- [Supplied data]:
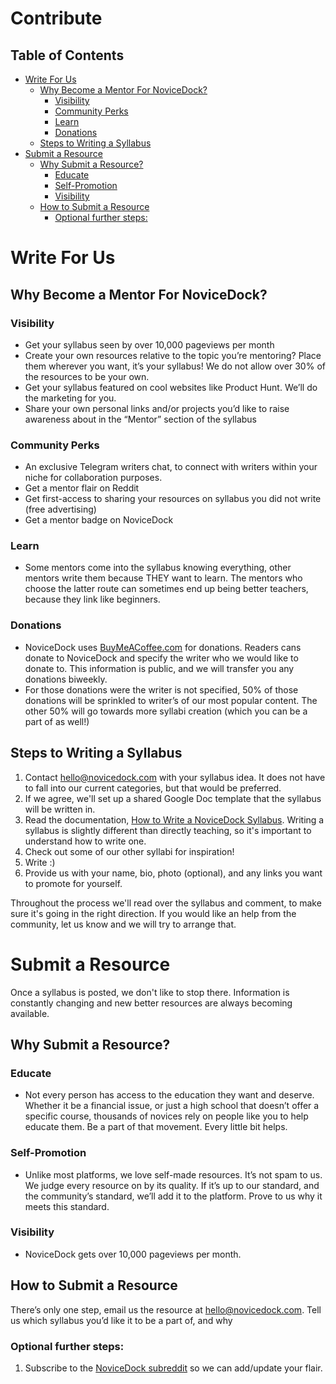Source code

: # Contribute

## Table of Contents
- [Write For Us](#write-for-us)
  * [Why Become a Mentor For NoviceDock?](#why-become-a-mentor-for-novicedock)
    + [Visibility](#visibility)
    + [Community Perks](#community-perks)
    + [Learn](#learn)
    + [Donations](#donations)
  * [Steps to Writing a Syllabus](#steps-to-writing-a-syllabus)
- [Submit a Resource](#submit-a-resource)
  * [Why Submit a Resource?](#why-submit-a-resource)
    + [Educate](#educate)
    + [Self-Promotion](#self-promotion)
    + [Visibility](#visibility-1)
  * [How to Submit a Resource](#how-to-submit-a-resource)
    + [Optional further steps:](#optional-further-steps)

# Write For Us
## Why Become a Mentor For NoviceDock?
### Visibility
* Get your syllabus seen by over 10,000 pageviews per month
* Create your own resources relative to the topic you’re mentoring? Place them wherever you want, it’s your syllabus! We do not allow over 30% of the resources to be your own.
* Get your syllabus featured on cool websites like Product Hunt. We’ll do the marketing for you.
* Share your own personal links and/or projects you’d like to raise awareness about in the “Mentor” section of the syllabus

### Community Perks
* An exclusive Telegram writers chat, to connect with writers within your niche for collaboration purposes. 
* Get a mentor flair on Reddit
* Get first-access to sharing your resources on syllabus you did not write (free advertising)
* Get a mentor badge on NoviceDock

### Learn
* Some mentors come into the syllabus knowing everything, other mentors write them because THEY want to learn. The mentors who choose the latter route can sometimes end up being better teachers, because they link like beginners.

### Donations
* NoviceDock uses [BuyMeACoffee.com](https://www.buymeacoffee.com/novicedock) for donations. Readers cans donate to NoviceDock and specify the writer who we would like to donate to. This information is public, and we will transfer you any donations biweekly. 
* For those donations were the writer is not specified, 50% of those donations will be sprinkled to writer’s of our most popular content. The other 50% will go towards more syllabi creation (which you can be a part of as well!)

## Steps to Writing a Syllabus
1. Contact hello@novicedock.com with your syllabus idea. It does not have to fall into our current categories, but that would be preferred.
2. If we agree, we'll set up a shared Google Doc template that the syllabus will be written in.
3. Read the documentation, [How to Write a NoviceDock Syllabus](https://github.com/NoviceDock/NoviceDock-Wiki/blob/master/How_To_Write_a_Syllabus.md). Writing a syllabus is slightly different than directly teaching, so it's important to understand how to write one. 
4. Check out some of our other syllabi for inspiration!
5. Write :)
6. Provide us with your name, bio, photo (optional), and any links you want to promote for yourself.

Throughout the process we'll read over the syllabus and comment, to make sure it's going in the right direction. If you would like an help from the community, let us know and we will try to arrange that.

# Submit a Resource
Once a syllabus is posted, we don't like to stop there. Information is constantly changing and new better resources are always becoming available. 

## Why Submit a Resource?
### Educate
* Not every person has access to the education they want and deserve. Whether it be a financial issue, or just a high school that doesn’t offer a specific course, thousands of novices rely on people like you to help educate them. Be a part of that movement. Every little bit helps. 

### Self-Promotion 
* Unlike most platforms, we love self-made resources. It’s not spam to us. We judge every resource on by its quality. If it’s up to our standard, and the community’s standard, we’ll add it to the platform. Prove to us why it meets this standard.

### Visibility
* NoviceDock gets over 10,000 pageviews per month. 

## How to Submit a Resource
There’s only one step, email us the resource at hello@novicedock.com. Tell us which syllabus you’d like it to be a part of, and why

### Optional further steps:
1. Subscribe to the [NoviceDock subreddit](https://www.reddit.com/r/NoviceDock/) so we can add/update your flair.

- [Your instructions]: Pictures excluded, repeat the records exactly from their opening line through the line containing "### Community Perks".

- [Written solution]:
Source code

: # Contribute

## Table of Contents
- [Write For Us](#write-for-us)
  * [Why Become a Mentor For NoviceDock?](#why-become-a-mentor-for-novicedock)
    + [Visibility](#visibility)
    + [Community Perks](#community-perks)
    + [Learn](#learn)
    + [Donations](#donations)
  * [Steps to Writing a Syllabus](#steps-to-writing-a-syllabus)
- [Submit a Resource](#submit-a-resource)
  * [Why Submit a Resource?](#why-submit-a-resource)
    + [Educate](#educate)
    + [Self-Promotion](#self-promotion)
    + [Visibility](#visibility-1)
  * [How to Submit a Resource](#how-to-submit-a-resource)
    + [Optional further steps:](#optional-further-steps)

# Write For Us
## Why Become a Mentor For NoviceDock?
### Visibility
* Get your syllabus seen by over 10,000 pageviews per month
* Create your own resources relative to the topic you’re mentoring? Place them wherever you want, it’s your syllabus! We do not allow over 30% of the resources to be your own.
* Get your syllabus featured on cool websites like Product Hunt. We’ll do the marketing for you.
* Share your own personal links and/or projects you’d like to raise awareness about in the “Mentor” section of the syllabus

### Community Perks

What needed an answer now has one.